(INPUT DATA begins)

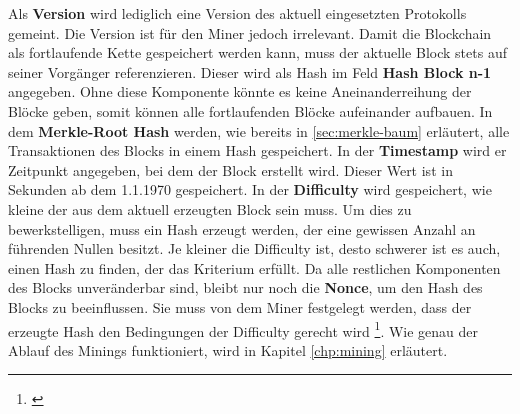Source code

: Als \textbf{Version} wird lediglich eine Version des aktuell eingesetzten Protokolls gemeint. Die Version ist für den Miner jedoch irrelevant.
Damit die Blockchain als fortlaufende Kette gespeichert werden kann, muss der aktuelle Block stets auf seiner Vorgänger referenzieren. Dieser wird als Hash im Feld \textbf{Hash Block n-1} angegeben. Ohne diese Komponente könnte es keine Aneinanderreihung der Blöcke geben, somit können alle fortlaufenden Blöcke aufeinander aufbauen.
In dem \textbf{Merkle-Root Hash} werden, wie bereits in \cref{sec:merkle-baum} erläutert, alle Transaktionen des Blocks in einem Hash gespeichert. In der \textbf{Timestamp} wird er Zeitpunkt angegeben, bei dem der Block erstellt wird. Dieser Wert ist in Sekunden ab dem 1.1.1970 gespeichert.
In der \textbf{Difficulty} wird gespeichert, wie kleine der aus dem aktuell erzeugten Block sein muss. Um dies zu bewerkstelligen, muss ein Hash erzeugt werden, der eine gewissen Anzahl an führenden Nullen besitzt. Je kleiner die Difficulty ist, desto schwerer ist es auch, einen Hash zu finden, der das Kriterium erfüllt. 
Da alle restlichen Komponenten des Blocks unveränderbar sind, bleibt nur noch die \textbf{Nonce}, um den Hash des Blocks zu beeinflussen. Sie muss von dem Miner festgelegt werden, dass der erzeugte Hash den Bedingungen der Difficulty gerecht wird \footnote{\parencite[vgl.][]{Vidrih.29.12.2018}}. Wie genau der Ablauf des Minings funktioniert, wird in Kapitel \cref{chp:mining} erläutert.

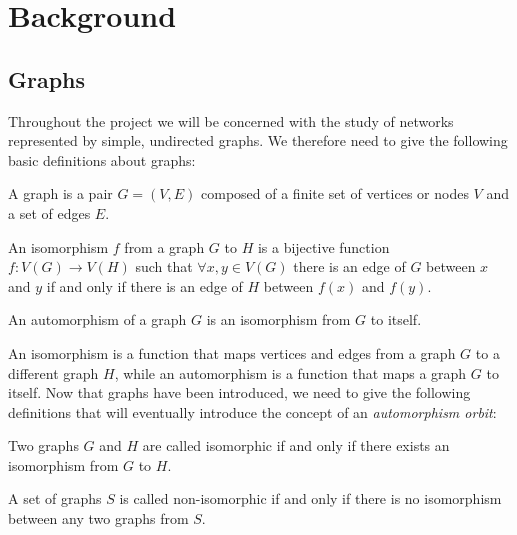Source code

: \chapter{Background}
\label{chp:background}

\section{Graphs}

Throughout the project we will be concerned with the study of networks represented by simple, undirected graphs. We therefore need to give the following basic definitions about graphs:

\begin{mydef}
 A graph is a pair $G = (V,E)$ composed of a finite set of vertices or nodes $V$ and a set of edges $E$.
\end{mydef}

\begin{mydef}
An isomorphism $f$ from a graph $G$ to $H$ is a bijective function $f:V(G) \to V(H)$ such that $\forall x,y \in V(G)$ there is an edge of $G$ between $x$ and $y$ if and only if there is an edge of $H$ between $f(x)$ and $f(y)$.
\end{mydef}

\begin{mydef}
An automorphism of a graph $G$ is an isomorphism from $G$ to itself.
\end{mydef}

An isomorphism is a function that maps vertices and edges from a graph $G$ to a different graph $H$, while an automorphism is a function that maps a graph $G$ to itself. Now that graphs have been introduced, we need to give the following definitions that will eventually introduce the concept of an \emph{automorphism orbit}:

\begin{mydef}
Two graphs $G$ and $H$ are called isomorphic if and only if there exists an isomorphism from $G$ to $H$.
\end{mydef}

\begin{mydef}
\label{def:non_iso}
A set of graphs $S$ is called non-isomorphic if and only if there is no isomorphism between any two graphs from $S$.
\end{mydef}

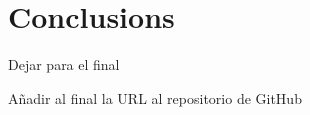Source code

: \documentclass{llncs}
\begin{document}
%
\section{Conclusions}
\label{sec:conclusions}
%


Dejar para el final

Añadir al final la URL al repositorio de GitHub



\end{document}

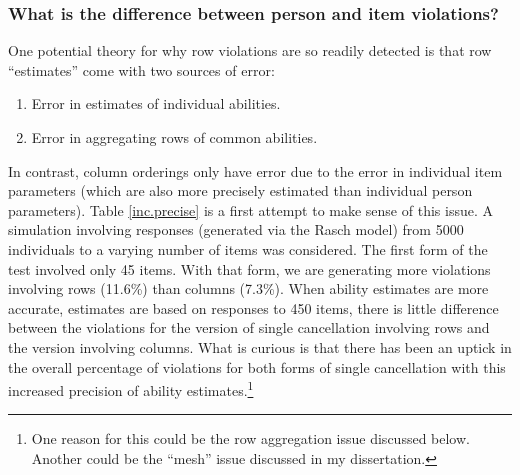 \documentclass[12pt]{article}
\begin{document}
\subsubsection{What is the difference between person and item violations?}
One potential theory for why row violations are so readily detected is that row ``estimates'' come with two sources of error:
\begin{enumerate}
\item Error in estimates of individual abilities.
\item Error in aggregating rows of common abilities.
\end{enumerate}
In contrast, column orderings only have error due to the error in individual item parameters (which are also more precisely estimated than individual person parameters). Table \ref{inc.precise} is a first attempt to make sense of this issue. A simulation involving responses (generated via the Rasch model) from  5000 individuals to a varying number of items was considered. The first form of the test involved only 45 items. With that form, we are generating more violations involving rows (11.6\%) than columns (7.3\%). When ability estimates are more accurate, estimates are based on responses to 450 items, there is little difference between the violations for the version of single cancellation involving rows and the version involving columns. What is curious is that there has been an uptick in the overall percentage of violations for both forms of single cancellation with this increased precision of ability estimates.\footnote{One reason for this could be the row aggregation issue discussed below. Another could be the ``mesh'' issue discussed in my dissertation.}
\end{document}

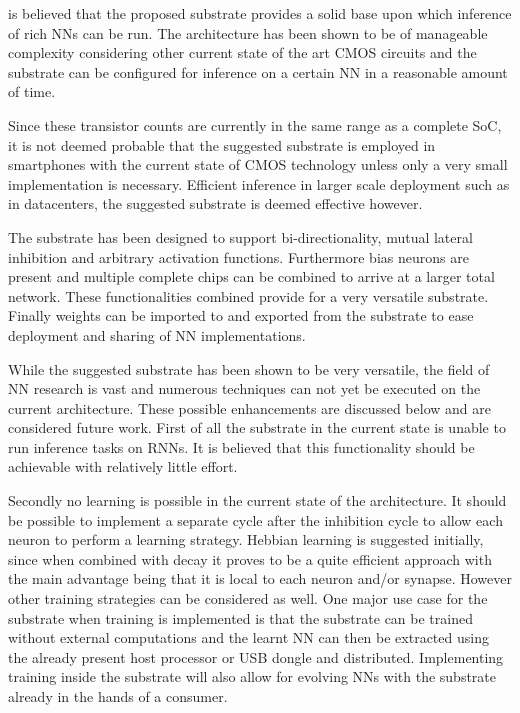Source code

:  is believed that the proposed substrate provides a solid base upon which inference of rich \acp{NN} can be run. The architecture has been shown to be of manageable complexity considering other current state of the art \ac{CMOS} circuits and the substrate can be configured for inference on a certain \ac{NN} in a reasonable amount of time.

Since these transistor counts are currently in the same range as a complete \ac{SoC}, it is not deemed probable that the suggested substrate is employed in smartphones with the current state of \ac{CMOS} technology unless only a very small implementation is necessary. Efficient inference in larger scale deployment such as in datacenters, the suggested substrate is deemed effective however. 

The substrate has been designed to support bi-directionality, mutual lateral inhibition and arbitrary activation functions. Furthermore bias neurons are present and multiple complete chips can be combined to arrive at a larger total network. These functionalities combined provide for a very versatile substrate. Finally weights can be imported to and exported from the substrate to ease deployment and sharing of \ac{NN} implementations.

While the suggested substrate has been shown to be very versatile, the field of \ac{NN} research is vast and numerous techniques can not yet be executed on the current architecture. These possible enhancements are discussed below and are considered future work. First of all the substrate in the current state is unable to run inference tasks on \acp{RNN}. It is believed that this functionality should be achievable with relatively little effort.

Secondly no learning is possible in the current state of the architecture. It should be possible to implement a separate cycle after the inhibition cycle to allow each neuron to perform a learning strategy. Hebbian learning is suggested initially, since when combined with decay it proves to be a quite efficient approach with the main advantage being that it is local to each neuron and/or synapse. However other training strategies can be considered as well. One major use case for the substrate when training is implemented is that the substrate can be trained without external computations and the learnt \ac{NN} can then be extracted using the already present host processor or USB dongle and distributed. Implementing training inside the substrate will also allow for evolving \acp{NN} with the substrate already in the hands of a consumer.

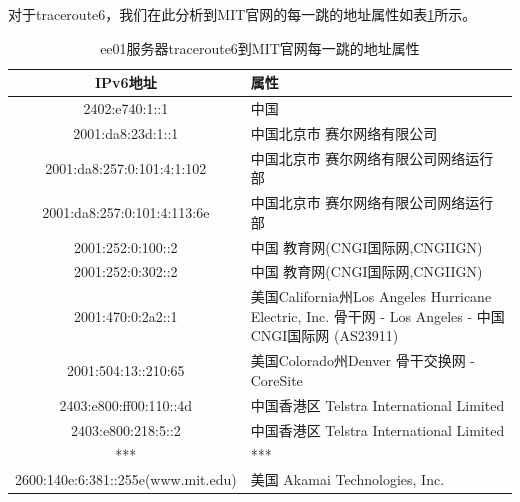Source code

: \documentclass[12pt,letterpaper]{article}
\begin{document}
对于traceroute6，我们在此分析到MIT官网的每一跳的地址属性如表\ref{tab8}所示。
\begin{table}[!h]
	\centering
	\caption{\label{tab8}ee01服务器traceroute6到MIT官网每一跳的地址属性}
	\begin{tabular}{|c|p{10cm}|}
		\hline
		IPv6地址 & 属性 \\
		\hline
		2402:e740:1::1 & 中国 \\
		\hline
		2001:da8:23d:1::1 & 中国北京市 赛尔网络有限公司 \\
		\hline
		2001:da8:257:0:101:4:1:102 & 中国北京市 赛尔网络有限公司网络运行部 \\
		\hline
		2001:da8:257:0:101:4:113:6e &  中国北京市 赛尔网络有限公司网络运行部 \\
		\hline
		2001:252:0:100::2 & 中国 教育网(CNGI国际网,CNGIIGN) \\
		\hline
		2001:252:0:302::2 & 中国 教育网(CNGI国际网,CNGIIGN) \\
		\hline
		2001:470:0:2a2::1 & 美国California州Los Angeles Hurricane Electric, Inc. 骨干网 - Los Angeles - 中国CNGI国际网 (AS23911) \\
		\hline
		2001:504:13::210:65 & 美国Colorado州Denver 骨干交换网 - CoreSite \\
		\hline
		2403:e800:ff00:110::4d & 中国香港区 Telstra International Limited \\
		\hline
		2403:e800:218:5::2 & 中国香港区 Telstra International Limited \\
		\hline
		*** & *** \\
		\hline
		2600:140e:6:381::255e(www.mit.edu) & 美国 Akamai Technologies, Inc. \\
		\hline
	\end{tabular}
\end{table}
\end{document}
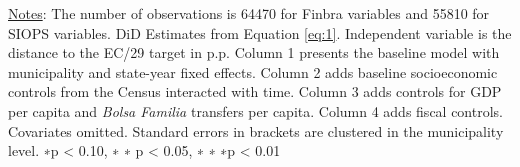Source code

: \begin{table}[h!]
\begin{footnotesize}
\begin{center}
{\begin{threeparttable}[b]
    
  \label{table:fiscal}%
  
  \begin{tablenotes}
  \scriptsize{\underline{Notes}: The number of observations is 64470 for Finbra variables and 55810 for SIOPS variables.  DiD Estimates from Equation \ref{eq:1}. Independent variable is the distance to the EC/29 target in p.p. Column 1 presents the baseline model with municipality and state-year fixed effects. Column 2 adds baseline socioeconomic controls from the Census interacted with time. Column 3 adds controls for GDP per capita and \emph{Bolsa Familia} transfers per capita. Column 4 adds fiscal controls. Covariates omitted. Standard errors in brackets are clustered in the municipality level. ∗p < 0.10, ∗ ∗ p < 0.05, ∗ ∗ ∗p < 0.01}
  \end{tablenotes}

\end{threeparttable}
}
\end{center}
\end{footnotesize}
\end{table}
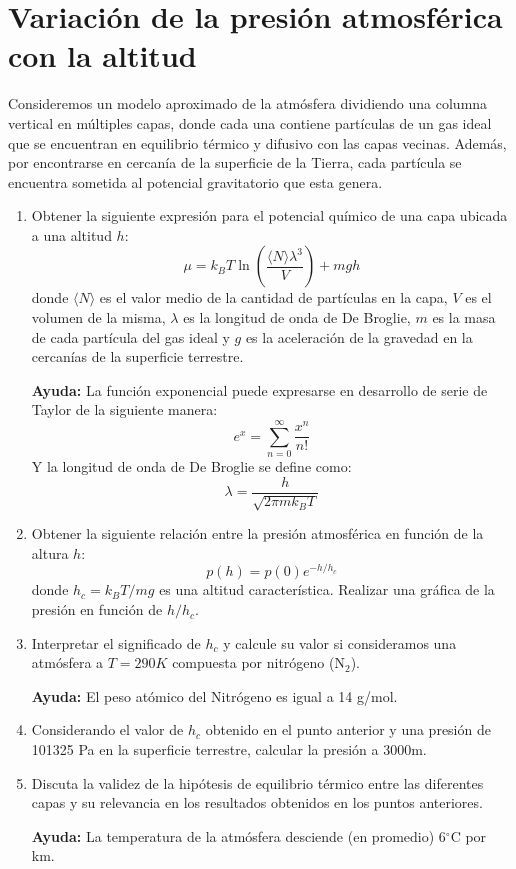 \documentclass[a4paper,11pt]{article}
\begin{document}
\section{Variación de la presión atmosférica con la altitud}

Consideremos un modelo aproximado de la atmósfera dividiendo una 
columna vertical en múltiples capas, donde cada una contiene partículas 
de un gas ideal que se encuentran en equilibrio térmico y difusivo con 
las capas vecinas. Además, por encontrarse en cercanía de la superficie 
de la Tierra, cada partícula se encuentra sometida al potencial 
gravitatorio que esta genera.


\begin{enumerate}[label=(\alph*),
                  leftmargin=2\parindent,
                  rightmargin=2\parindent]

    \item{Obtener la siguiente expresión para el potencial químico de 
          una capa ubicada a una altitud $h$:
          $$ \mu =
          k_B T \ln \left( \frac{\langle N \rangle \lambda^3}{V} \right)
          + mgh $$
          donde $\langle N \rangle$ es el valor medio de la cantidad de 
          partículas en la capa, $V$ es el volumen de la misma, 
          $\lambda$ es la longitud de onda de De Broglie, $m$ es la 
          masa de cada partícula del gas ideal y $g$ es la aceleración 
          de la gravedad en la cercanías de la superficie terrestre.
          }

    {\small
    \textbf{Ayuda:}
    La función exponencial puede expresarse en desarrollo de serie de 
    Taylor de la siguiente manera:
    $$ e^x = \sum_{n=0}^\infty \frac{x^n}{n!} $$
    Y la longitud de onda de De Broglie se define como:
    $$ \lambda = \frac{h}{\sqrt{2\pi m k_B T}} $$
    }

    \item{Obtener la siguiente relación entre la presión atmosférica 
          en función de la altura $h$:
          $$ p(h) = p(0) e^{-h/h_c} $$
          donde $h_c = k_B T / mg$ es una altitud característica.
          Realizar una gráfica de la presión en función de $h/h_c$.
          }
    
    \item{Interpretar el significado de $h_c$ y calcule su valor si 
          consideramos una atmósfera a $T = 290 K$ compuesta por 
          nitrógeno (N$_2$).}

    {\small
    \textbf{Ayuda:}
    El peso atómico del Nitrógeno es igual a 14 g/mol.
    }

    \item{Considerando el valor de $h_c$ obtenido en el punto anterior 
          y una presión de 101325 Pa en la superficie terrestre,
          calcular la presión a 3000m.}

    \item{Discuta la validez de la hipótesis de equilibrio térmico 
          entre las diferentes capas y su relevancia en los resultados 
          obtenidos en los puntos anteriores.}
    
    {\small
    \textbf{Ayuda:}
    La temperatura de la atmósfera desciende (en promedio) 6$^\circ$C 
    por km.
    }

\end{enumerate}
\end{document}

(INPUT DATA ends)

TO DO |
All lines above containing the string "siguiente": copy each one.

RESPONSE |
    \item{Obtener la siguiente expresión para el potencial químico de 
    Taylor de la siguiente manera:
    \item{Obtener la siguiente relación entre la presión atmosférica 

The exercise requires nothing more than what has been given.